Go to the line holding "### Create database tables" in the entries below and write out exactly every line down to and including the line holding "## Getting updates".

Supplied data:
+===+

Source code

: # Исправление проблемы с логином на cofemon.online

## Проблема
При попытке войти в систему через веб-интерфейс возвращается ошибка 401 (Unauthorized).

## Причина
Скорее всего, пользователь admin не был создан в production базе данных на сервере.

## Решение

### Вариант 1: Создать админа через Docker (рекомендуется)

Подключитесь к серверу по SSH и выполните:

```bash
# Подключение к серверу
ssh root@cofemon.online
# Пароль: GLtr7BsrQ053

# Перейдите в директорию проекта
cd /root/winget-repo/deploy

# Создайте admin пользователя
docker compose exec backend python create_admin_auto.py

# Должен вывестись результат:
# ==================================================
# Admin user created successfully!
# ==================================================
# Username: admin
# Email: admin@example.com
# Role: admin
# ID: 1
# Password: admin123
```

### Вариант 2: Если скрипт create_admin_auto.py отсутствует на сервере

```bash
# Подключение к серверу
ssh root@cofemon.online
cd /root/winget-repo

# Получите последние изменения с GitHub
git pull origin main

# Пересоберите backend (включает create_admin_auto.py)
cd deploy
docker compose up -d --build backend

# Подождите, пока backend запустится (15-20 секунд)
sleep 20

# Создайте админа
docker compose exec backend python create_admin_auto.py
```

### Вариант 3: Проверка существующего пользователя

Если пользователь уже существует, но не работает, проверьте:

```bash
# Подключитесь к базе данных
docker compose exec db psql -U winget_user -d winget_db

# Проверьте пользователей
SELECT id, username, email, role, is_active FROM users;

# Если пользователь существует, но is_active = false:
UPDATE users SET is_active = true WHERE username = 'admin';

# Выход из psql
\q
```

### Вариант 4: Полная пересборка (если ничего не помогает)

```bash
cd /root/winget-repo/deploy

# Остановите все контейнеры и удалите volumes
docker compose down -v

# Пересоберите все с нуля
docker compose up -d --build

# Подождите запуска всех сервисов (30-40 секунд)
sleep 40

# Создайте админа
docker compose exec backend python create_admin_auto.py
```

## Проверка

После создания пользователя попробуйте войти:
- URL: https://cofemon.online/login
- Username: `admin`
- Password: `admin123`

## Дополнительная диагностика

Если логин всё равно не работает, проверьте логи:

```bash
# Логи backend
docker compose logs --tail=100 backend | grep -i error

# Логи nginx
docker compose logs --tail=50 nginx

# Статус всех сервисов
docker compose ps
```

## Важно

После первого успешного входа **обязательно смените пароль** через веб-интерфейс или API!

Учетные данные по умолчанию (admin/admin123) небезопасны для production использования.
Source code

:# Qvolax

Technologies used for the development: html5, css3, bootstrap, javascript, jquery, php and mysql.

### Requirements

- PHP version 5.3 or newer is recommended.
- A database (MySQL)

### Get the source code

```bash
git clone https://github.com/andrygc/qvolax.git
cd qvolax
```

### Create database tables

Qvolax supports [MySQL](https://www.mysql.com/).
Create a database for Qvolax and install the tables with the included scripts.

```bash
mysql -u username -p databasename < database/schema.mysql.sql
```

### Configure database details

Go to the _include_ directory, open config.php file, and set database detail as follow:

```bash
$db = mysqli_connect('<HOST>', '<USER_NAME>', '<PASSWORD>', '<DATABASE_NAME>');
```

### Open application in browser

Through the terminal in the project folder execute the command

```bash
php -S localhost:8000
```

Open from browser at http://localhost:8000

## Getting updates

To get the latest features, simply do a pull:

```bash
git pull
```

+===+

Answer box:
### Create database tables

Qvolax supports [MySQL](https://www.mysql.com/).
Create a database for Qvolax and install the tables with the included scripts.

```bash
mysql -u username -p databasename < database/schema.mysql.sql
```

### Configure database details

Go to the _include_ directory, open config.php file, and set database detail as follow:

```bash
$db = mysqli_connect('<HOST>', '<USER_NAME>', '<PASSWORD>', '<DATABASE_NAME>');
```

### Open application in browser

Through the terminal in the project folder execute the command

```bash
php -S localhost:8000
```

Open from browser at http://localhost:8000

## Getting updates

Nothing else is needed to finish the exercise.